> _EXERCISE BRIEF_
In the data below, which lines hold "Once"? Copy every one.

[Dataset entries]
═══
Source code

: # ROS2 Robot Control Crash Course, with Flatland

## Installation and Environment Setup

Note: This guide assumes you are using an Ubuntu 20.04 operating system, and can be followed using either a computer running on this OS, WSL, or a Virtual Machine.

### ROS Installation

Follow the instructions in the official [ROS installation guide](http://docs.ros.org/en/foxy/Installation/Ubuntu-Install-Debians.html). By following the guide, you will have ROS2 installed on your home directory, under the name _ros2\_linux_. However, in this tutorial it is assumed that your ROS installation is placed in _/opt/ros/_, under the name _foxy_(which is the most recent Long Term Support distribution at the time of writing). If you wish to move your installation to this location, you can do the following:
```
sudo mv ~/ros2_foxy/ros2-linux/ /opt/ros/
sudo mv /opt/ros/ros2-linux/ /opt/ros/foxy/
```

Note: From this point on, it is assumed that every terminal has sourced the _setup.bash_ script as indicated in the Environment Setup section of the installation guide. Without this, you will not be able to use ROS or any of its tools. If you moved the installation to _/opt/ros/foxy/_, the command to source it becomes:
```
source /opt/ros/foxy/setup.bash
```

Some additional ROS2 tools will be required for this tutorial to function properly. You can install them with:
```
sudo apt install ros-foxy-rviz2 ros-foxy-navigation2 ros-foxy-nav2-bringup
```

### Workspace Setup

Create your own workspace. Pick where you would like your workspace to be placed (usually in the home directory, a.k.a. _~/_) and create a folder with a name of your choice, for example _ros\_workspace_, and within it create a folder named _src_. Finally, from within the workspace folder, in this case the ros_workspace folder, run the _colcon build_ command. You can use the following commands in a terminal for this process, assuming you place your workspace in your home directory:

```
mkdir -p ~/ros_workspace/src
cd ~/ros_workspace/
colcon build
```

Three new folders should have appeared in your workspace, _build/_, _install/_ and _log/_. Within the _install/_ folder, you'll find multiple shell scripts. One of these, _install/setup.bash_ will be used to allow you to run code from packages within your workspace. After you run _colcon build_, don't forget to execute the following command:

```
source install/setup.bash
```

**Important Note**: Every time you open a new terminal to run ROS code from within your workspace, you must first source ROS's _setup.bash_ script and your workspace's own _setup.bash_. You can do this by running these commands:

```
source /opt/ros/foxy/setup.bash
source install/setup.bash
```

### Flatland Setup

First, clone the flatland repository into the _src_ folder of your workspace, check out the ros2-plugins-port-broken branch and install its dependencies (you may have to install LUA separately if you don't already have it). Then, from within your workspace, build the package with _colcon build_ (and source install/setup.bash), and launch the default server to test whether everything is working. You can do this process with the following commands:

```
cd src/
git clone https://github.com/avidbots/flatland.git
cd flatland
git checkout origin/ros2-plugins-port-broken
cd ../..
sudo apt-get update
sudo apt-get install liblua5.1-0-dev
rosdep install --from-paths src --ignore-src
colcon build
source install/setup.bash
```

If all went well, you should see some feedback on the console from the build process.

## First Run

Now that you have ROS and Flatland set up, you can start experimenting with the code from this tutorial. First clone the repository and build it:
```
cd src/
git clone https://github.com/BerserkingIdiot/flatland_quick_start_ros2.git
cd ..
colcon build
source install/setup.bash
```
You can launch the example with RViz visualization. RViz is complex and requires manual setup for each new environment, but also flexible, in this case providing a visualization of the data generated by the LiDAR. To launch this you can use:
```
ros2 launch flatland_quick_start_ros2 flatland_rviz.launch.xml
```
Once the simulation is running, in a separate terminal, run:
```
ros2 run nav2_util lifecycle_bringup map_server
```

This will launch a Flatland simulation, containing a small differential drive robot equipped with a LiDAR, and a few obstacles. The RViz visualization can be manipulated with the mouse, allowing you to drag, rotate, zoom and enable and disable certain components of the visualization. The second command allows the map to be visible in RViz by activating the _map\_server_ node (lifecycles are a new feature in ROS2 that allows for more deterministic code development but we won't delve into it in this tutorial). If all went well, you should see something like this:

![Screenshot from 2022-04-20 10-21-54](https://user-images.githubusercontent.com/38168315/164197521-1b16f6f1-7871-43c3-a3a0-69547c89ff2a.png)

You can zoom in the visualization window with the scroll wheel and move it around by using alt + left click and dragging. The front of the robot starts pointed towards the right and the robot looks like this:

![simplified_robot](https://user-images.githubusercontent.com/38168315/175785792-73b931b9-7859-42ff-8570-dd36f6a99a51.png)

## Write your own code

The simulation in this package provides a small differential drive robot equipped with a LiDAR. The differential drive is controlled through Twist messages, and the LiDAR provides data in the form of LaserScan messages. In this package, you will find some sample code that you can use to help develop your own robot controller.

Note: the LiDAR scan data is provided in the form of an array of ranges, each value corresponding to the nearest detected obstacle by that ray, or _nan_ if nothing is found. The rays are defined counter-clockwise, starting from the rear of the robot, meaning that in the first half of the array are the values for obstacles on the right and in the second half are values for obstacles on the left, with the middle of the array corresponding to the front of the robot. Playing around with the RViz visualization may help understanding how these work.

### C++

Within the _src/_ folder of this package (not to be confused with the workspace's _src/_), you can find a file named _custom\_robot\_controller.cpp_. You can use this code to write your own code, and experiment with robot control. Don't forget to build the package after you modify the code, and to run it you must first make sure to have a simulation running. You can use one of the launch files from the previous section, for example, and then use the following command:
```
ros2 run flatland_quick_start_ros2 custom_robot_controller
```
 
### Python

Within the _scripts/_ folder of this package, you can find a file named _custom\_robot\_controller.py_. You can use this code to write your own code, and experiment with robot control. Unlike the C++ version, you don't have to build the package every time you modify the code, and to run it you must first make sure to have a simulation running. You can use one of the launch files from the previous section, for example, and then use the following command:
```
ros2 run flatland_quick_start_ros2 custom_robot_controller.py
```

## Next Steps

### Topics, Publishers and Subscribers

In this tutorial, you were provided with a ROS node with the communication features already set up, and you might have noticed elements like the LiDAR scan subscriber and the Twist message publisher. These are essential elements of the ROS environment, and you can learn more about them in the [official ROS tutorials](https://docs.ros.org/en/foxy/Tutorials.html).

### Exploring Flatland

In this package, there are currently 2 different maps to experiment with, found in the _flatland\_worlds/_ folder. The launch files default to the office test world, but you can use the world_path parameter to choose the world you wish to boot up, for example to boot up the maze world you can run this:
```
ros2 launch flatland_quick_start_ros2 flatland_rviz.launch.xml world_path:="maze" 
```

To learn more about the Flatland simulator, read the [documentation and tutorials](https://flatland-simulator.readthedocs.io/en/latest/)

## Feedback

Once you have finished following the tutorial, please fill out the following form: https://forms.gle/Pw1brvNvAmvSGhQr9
═══
> _RESULT OF THE TASK_
Once the simulation is running, in a separate terminal, run:
Once you have finished following the tutorial, please fill out the following form: https://forms.gle/Pw1brvNvAmvSGhQr9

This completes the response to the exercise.